In yet another example of a self-cleaning mode, a control panel 111 (FIG. 3) and a PCB 110, 217 (FIG. 4). can automatically energize the pump 226, brush motor 503 and suction motor/fan assembly 205 according to a predetermined cycle. For example, when the surface cleaning apparatus 10 is docked within storage tray 900, the storage tray 900 can send a signal to the surface cleaning apparatus 10 that docking is complete and a self-cleaning mode can be employed. A user can actuate the “Clean-Out” button (not shown), which can include a single press, and the surface cleaning apparatus 10 can automatically dispense a cleaning formula or water solution from the clean tank assembly 300 onto the rotating brushroll 546 and begin to fill the reservoir in the storage tray 900. The dispensing can take approximately 30 seconds. Next, the suction motor/fan assembly 205 can turn on to extract dirty water and debris from the reservoir and brushroll, which can take approximately 10-15 seconds. The surface cleaning apparatus 10 can shut off after a predetermined amount of time, which can be approximately 45 seconds total and begin to charge after 1 minute of idle time.

While shown and described as an upright vacuum cleaner, it is also possible for aspects to include a robot (autonomous) vacuum cleaner configured to dock within a storage tray. FIG. 29 is a schematic view of an autonomous vacuum cleaner 2010. The autonomous vacuum cleaner 2010 has been illustrated as a robotic vacuum cleaner that mounts the components various functional systems of the vacuum cleaner in an autonomously moveable unit or housing 2012, including components of a vacuum collection system for generating a working air flow for removing dirt (including dust, hair, and other debris) from the surface to be cleaned and storing the dirt in a collection space on the vacuum cleaner, and a drive system for autonomously moving the vacuum cleaner over the surface to be cleaned. While not illustrated, the autonomous floor cleaner 2010 could be provided with additional functional systems, such as a navigation system for guiding the movement of the vacuum cleaner over the surface to be cleaned, a mapping system for generating and storing maps of the surface to be cleaned and recording status or other environmental variable information, and/or a dispensing system for applying a treating agent stored on the vacuum cleaner to the surface to be cleaned. The autonomous or robotic vacuum cleaner can have similar properties to the autonomous or robotic vacuum cleaner described in U.S. Patent Application Publication No. 2018/0078106, published Mar. 22, 2018 and incorporated herein by reference

The vacuum collection system can include a working air path through the unit having an air inlet and an air outlet, a suction nozzle 2014, a suction source 2016 in fluid communication with the suction nozzle 2014 for generating a working air stream, and a dirt bin 2018 for collecting dirt from the working airstream for later disposal.
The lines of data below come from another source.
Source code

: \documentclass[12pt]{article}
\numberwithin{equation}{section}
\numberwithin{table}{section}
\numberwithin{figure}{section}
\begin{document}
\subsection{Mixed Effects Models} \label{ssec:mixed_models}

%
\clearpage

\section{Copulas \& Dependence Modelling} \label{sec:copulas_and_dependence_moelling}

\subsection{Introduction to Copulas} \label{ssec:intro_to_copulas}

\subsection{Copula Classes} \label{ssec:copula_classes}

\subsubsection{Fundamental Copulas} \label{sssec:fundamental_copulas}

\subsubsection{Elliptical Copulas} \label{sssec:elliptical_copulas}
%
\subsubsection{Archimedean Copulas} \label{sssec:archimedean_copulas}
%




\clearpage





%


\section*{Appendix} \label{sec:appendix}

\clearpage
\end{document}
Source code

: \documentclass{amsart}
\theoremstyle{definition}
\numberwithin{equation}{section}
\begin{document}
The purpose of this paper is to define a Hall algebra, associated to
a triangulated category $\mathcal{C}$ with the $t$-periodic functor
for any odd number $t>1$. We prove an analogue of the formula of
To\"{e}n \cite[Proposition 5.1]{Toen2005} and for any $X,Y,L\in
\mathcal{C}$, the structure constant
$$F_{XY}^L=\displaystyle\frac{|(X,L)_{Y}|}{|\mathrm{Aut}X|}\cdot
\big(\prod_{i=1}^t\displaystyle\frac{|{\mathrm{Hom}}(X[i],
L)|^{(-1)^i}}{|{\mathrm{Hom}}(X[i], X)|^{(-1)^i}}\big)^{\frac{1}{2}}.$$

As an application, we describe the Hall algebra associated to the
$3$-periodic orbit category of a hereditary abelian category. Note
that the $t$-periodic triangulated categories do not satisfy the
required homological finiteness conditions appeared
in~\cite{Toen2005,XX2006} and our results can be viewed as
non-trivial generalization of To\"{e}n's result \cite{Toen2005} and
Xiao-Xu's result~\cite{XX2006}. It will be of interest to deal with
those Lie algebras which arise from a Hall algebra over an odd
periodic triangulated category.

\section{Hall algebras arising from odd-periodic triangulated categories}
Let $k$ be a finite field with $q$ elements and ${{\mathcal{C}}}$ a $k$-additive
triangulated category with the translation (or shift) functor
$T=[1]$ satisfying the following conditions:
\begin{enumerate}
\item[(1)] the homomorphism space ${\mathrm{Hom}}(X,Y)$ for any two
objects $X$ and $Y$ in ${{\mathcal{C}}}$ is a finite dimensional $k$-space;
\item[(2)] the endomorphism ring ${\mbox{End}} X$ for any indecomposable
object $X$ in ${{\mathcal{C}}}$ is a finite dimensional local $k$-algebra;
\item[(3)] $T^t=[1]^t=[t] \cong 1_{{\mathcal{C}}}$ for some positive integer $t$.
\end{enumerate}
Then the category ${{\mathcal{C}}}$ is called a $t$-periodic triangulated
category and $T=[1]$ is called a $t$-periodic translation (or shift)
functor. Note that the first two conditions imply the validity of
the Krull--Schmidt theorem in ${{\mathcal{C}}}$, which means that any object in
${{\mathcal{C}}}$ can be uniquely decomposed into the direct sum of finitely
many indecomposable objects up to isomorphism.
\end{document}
The suction nozzle 2014 can define the air inlet of the working air path. The suction source 2016 can be a motor/fan assembly carried by the unit 2012, fluidly upstream of the air outlet, and can define a portion of the working air path. The dirt bin 2018 can also define a portion of the working air path, and include a dirt bin inlet in fluid communication with the air inlet. A separator 2020 can be formed in a portion of the dirt bin 2018 for separating fluid and entrained dirt from the working airstream. Some non-limiting examples of the separator include a cyclone separator, a filter screen, a foam filter, a HEPA filter, a filter bag, or combinations thereof. The suction source 2016 can be electrically coupled to a power source, such as a rechargeable battery 2022. In one example, the rechargeable battery 2022 can be a lithium ion battery. A user interface 2024 having at least a suction power switch 2026 between the suction source 2016 and the rechargeable battery 2022 can be selectively closed by the user, thereby activating the suction source 2016.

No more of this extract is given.